━━ GIVEN RECORDS ━━
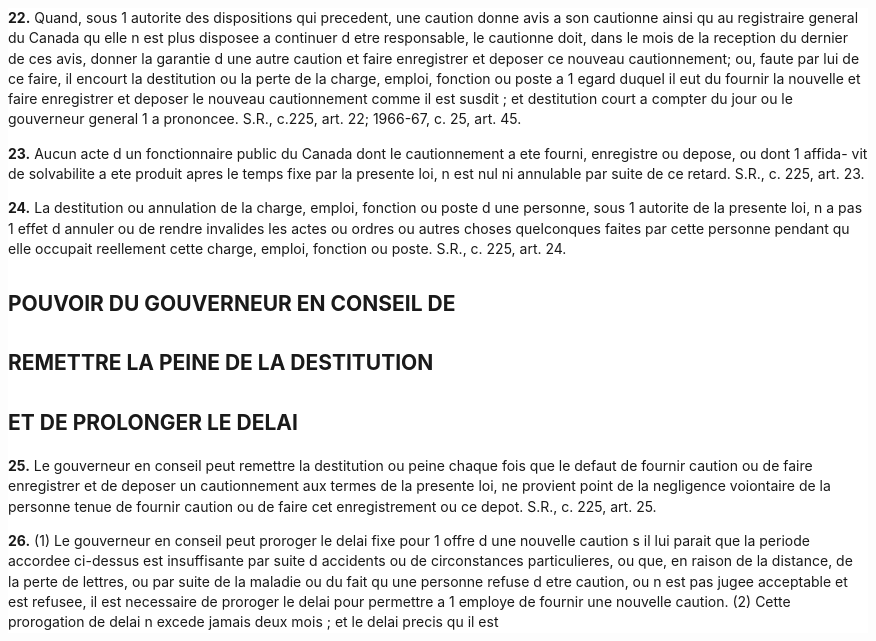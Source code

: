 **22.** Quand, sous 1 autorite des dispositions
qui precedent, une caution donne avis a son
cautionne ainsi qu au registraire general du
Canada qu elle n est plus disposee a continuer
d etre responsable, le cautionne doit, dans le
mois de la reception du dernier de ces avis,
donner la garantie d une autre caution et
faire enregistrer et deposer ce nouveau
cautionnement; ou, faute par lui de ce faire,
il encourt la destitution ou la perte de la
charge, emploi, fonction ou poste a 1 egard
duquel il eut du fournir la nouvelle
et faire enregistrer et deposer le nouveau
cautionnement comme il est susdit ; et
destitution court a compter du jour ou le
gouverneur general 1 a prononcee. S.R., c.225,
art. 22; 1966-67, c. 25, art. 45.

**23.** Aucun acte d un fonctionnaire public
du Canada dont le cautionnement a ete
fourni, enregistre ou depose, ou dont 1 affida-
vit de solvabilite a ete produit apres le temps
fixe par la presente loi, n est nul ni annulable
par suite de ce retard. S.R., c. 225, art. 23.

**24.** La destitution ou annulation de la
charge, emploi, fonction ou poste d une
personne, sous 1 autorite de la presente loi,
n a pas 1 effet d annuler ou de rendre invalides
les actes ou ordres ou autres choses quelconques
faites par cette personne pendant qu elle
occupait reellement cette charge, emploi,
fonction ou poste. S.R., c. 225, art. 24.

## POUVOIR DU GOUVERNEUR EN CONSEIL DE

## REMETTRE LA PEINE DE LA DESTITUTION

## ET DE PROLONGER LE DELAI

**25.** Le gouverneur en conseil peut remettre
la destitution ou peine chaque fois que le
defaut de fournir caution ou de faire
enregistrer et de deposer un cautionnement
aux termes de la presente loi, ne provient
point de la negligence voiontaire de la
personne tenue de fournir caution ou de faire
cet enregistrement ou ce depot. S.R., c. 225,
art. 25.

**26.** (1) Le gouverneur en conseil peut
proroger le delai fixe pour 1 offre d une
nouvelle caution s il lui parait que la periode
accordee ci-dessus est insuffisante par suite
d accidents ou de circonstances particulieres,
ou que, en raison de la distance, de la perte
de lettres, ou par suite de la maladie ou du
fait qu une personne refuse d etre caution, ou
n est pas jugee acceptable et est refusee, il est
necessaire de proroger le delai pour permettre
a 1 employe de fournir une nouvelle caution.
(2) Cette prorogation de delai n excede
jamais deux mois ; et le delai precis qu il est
━━━
━━ GIVEN RECORDS ━━
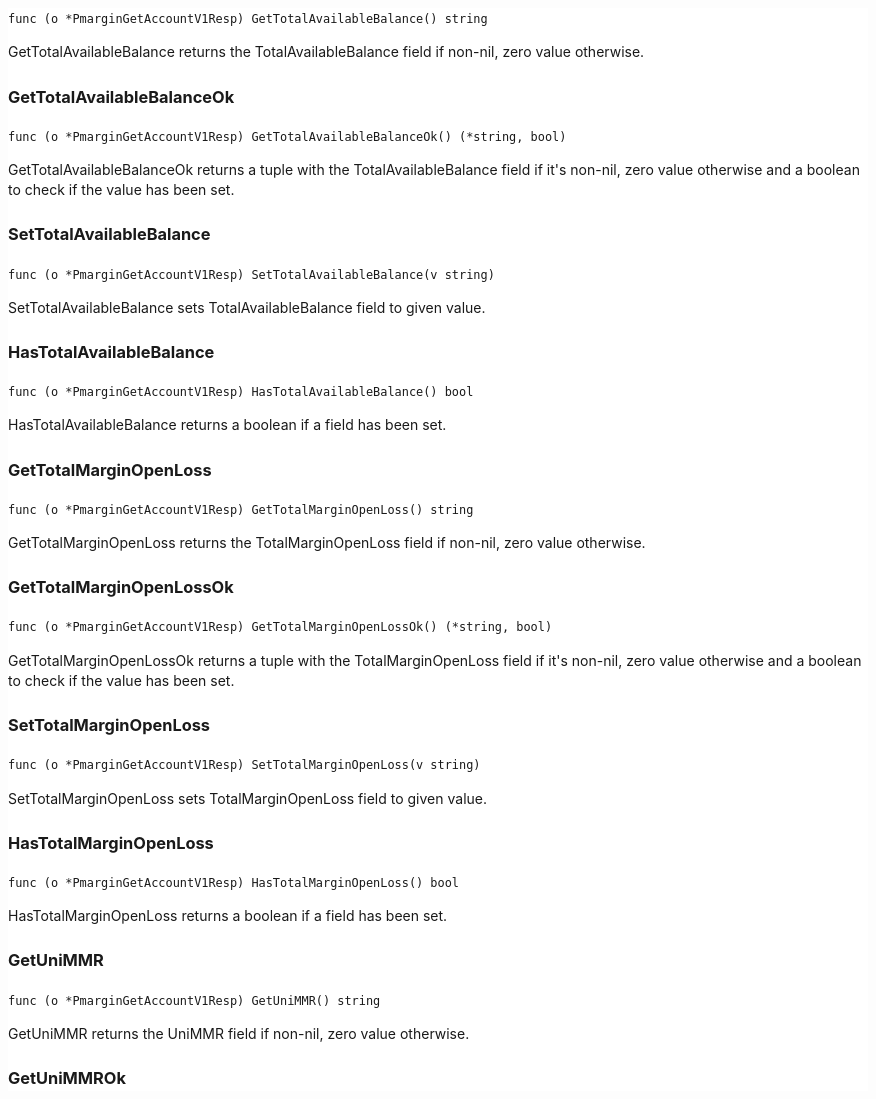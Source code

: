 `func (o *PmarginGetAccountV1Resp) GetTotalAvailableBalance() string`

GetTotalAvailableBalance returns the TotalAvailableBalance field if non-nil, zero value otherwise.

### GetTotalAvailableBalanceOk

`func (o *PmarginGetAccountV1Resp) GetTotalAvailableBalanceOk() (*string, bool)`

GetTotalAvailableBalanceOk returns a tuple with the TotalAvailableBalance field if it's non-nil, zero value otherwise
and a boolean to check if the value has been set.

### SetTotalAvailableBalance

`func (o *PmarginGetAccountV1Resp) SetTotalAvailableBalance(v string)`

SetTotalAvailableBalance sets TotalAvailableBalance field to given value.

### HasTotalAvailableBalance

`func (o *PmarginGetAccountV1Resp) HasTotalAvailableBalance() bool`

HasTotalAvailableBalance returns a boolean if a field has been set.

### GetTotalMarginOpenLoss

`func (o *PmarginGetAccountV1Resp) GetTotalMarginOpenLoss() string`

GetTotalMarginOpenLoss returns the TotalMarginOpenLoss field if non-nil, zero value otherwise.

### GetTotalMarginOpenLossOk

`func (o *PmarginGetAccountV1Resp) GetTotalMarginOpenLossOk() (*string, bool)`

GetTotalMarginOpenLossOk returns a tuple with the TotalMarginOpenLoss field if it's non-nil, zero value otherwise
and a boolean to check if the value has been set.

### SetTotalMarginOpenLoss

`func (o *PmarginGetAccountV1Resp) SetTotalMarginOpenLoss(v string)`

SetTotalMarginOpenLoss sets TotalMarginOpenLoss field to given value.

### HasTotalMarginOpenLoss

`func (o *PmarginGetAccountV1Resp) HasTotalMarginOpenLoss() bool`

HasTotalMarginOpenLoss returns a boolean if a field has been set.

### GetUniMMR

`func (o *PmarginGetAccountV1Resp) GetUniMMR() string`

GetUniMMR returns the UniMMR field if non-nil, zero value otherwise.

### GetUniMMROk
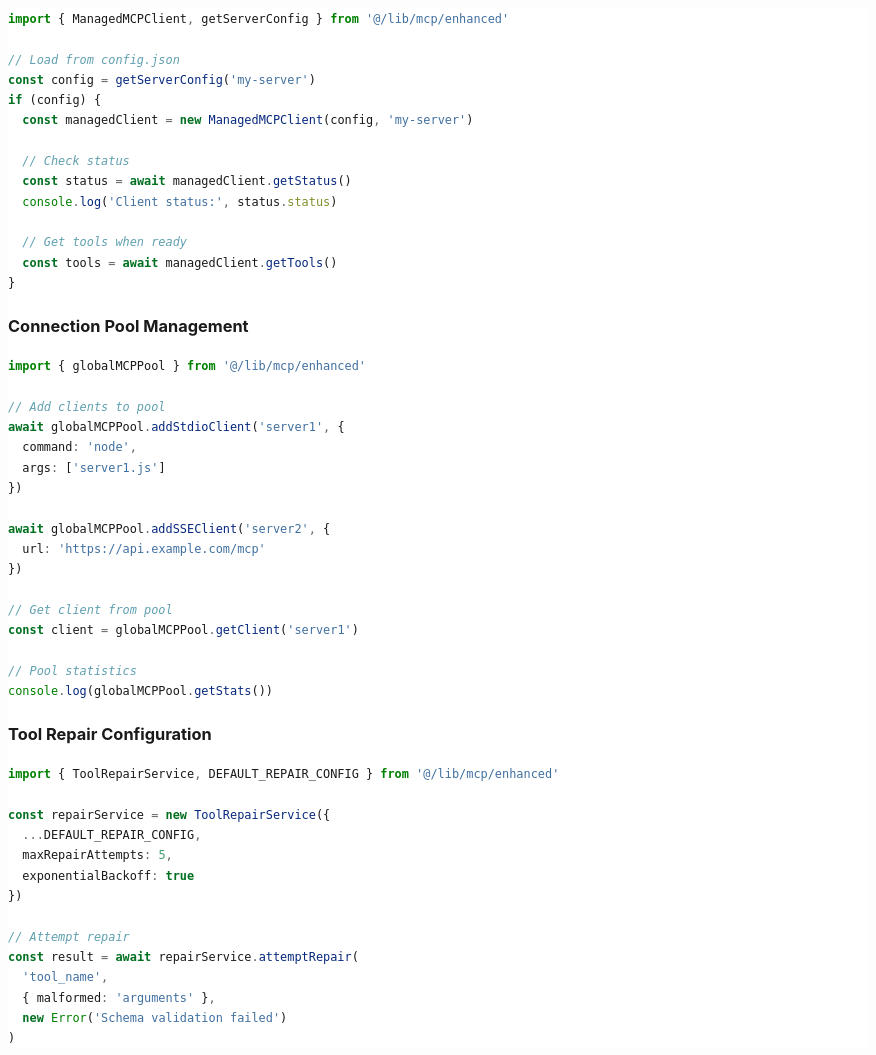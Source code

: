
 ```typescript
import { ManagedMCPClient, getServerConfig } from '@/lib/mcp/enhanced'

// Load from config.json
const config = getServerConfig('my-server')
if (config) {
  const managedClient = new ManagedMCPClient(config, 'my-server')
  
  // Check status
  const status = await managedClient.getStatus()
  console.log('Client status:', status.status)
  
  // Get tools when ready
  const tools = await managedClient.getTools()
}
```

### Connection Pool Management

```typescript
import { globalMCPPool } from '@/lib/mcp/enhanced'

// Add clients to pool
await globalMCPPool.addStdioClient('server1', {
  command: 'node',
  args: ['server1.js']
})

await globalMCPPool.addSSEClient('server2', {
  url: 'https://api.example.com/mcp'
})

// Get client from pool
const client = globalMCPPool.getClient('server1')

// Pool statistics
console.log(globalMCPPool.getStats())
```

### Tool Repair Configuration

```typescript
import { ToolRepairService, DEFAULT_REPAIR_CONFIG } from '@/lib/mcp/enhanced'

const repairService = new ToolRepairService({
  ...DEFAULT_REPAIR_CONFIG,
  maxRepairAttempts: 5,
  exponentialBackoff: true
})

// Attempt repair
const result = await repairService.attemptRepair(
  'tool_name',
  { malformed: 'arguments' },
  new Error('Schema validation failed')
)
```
━━━
━━ GIVEN RECORDS ━━
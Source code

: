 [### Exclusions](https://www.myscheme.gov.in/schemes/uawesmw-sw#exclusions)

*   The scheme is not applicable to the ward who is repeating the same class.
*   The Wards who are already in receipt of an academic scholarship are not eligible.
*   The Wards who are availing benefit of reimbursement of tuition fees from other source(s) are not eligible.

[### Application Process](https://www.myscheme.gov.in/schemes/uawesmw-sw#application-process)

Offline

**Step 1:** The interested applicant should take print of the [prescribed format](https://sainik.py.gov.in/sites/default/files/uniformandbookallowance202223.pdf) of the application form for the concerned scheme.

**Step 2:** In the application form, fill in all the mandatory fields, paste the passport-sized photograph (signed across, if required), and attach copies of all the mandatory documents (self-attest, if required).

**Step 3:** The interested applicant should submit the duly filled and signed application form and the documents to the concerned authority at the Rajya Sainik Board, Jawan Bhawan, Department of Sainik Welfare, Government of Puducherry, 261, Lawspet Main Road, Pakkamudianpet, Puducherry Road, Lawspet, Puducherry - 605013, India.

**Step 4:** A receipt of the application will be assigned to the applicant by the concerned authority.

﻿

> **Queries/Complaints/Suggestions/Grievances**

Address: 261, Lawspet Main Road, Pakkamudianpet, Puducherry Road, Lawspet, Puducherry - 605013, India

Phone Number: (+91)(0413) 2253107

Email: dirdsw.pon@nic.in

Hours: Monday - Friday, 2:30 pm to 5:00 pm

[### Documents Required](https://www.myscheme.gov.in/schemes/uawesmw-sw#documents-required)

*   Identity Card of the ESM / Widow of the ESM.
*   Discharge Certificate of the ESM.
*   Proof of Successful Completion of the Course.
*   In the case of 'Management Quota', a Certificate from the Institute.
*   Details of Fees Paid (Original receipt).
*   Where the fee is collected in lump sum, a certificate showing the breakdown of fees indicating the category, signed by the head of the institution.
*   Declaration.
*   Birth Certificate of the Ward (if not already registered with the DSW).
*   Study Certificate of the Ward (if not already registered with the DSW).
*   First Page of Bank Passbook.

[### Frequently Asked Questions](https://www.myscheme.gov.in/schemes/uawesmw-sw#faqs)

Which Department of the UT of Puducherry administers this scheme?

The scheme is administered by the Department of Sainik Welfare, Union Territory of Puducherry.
━━━
Quote the listing above, but only from the line that shows "## REMETTRE LA PEINE DE LA DESTITUTION" through the line that shows "jamais deux mois".

FINISHED TASK:
## REMETTRE LA PEINE DE LA DESTITUTION

## ET DE PROLONGER LE DELAI

**25.** Le gouverneur en conseil peut remettre
la destitution ou peine chaque fois que le
defaut de fournir caution ou de faire
enregistrer et de deposer un cautionnement
aux termes de la presente loi, ne provient
point de la negligence voiontaire de la
personne tenue de fournir caution ou de faire
cet enregistrement ou ce depot. S.R., c. 225,
art. 25.

**26.** (1) Le gouverneur en conseil peut
proroger le delai fixe pour 1 offre d une
nouvelle caution s il lui parait que la periode
accordee ci-dessus est insuffisante par suite
d accidents ou de circonstances particulieres,
ou que, en raison de la distance, de la perte
de lettres, ou par suite de la maladie ou du
fait qu une personne refuse d etre caution, ou
n est pas jugee acceptable et est refusee, il est
necessaire de proroger le delai pour permettre
a 1 employe de fournir une nouvelle caution.
(2) Cette prorogation de delai n excede
jamais deux mois ; et le delai precis qu il est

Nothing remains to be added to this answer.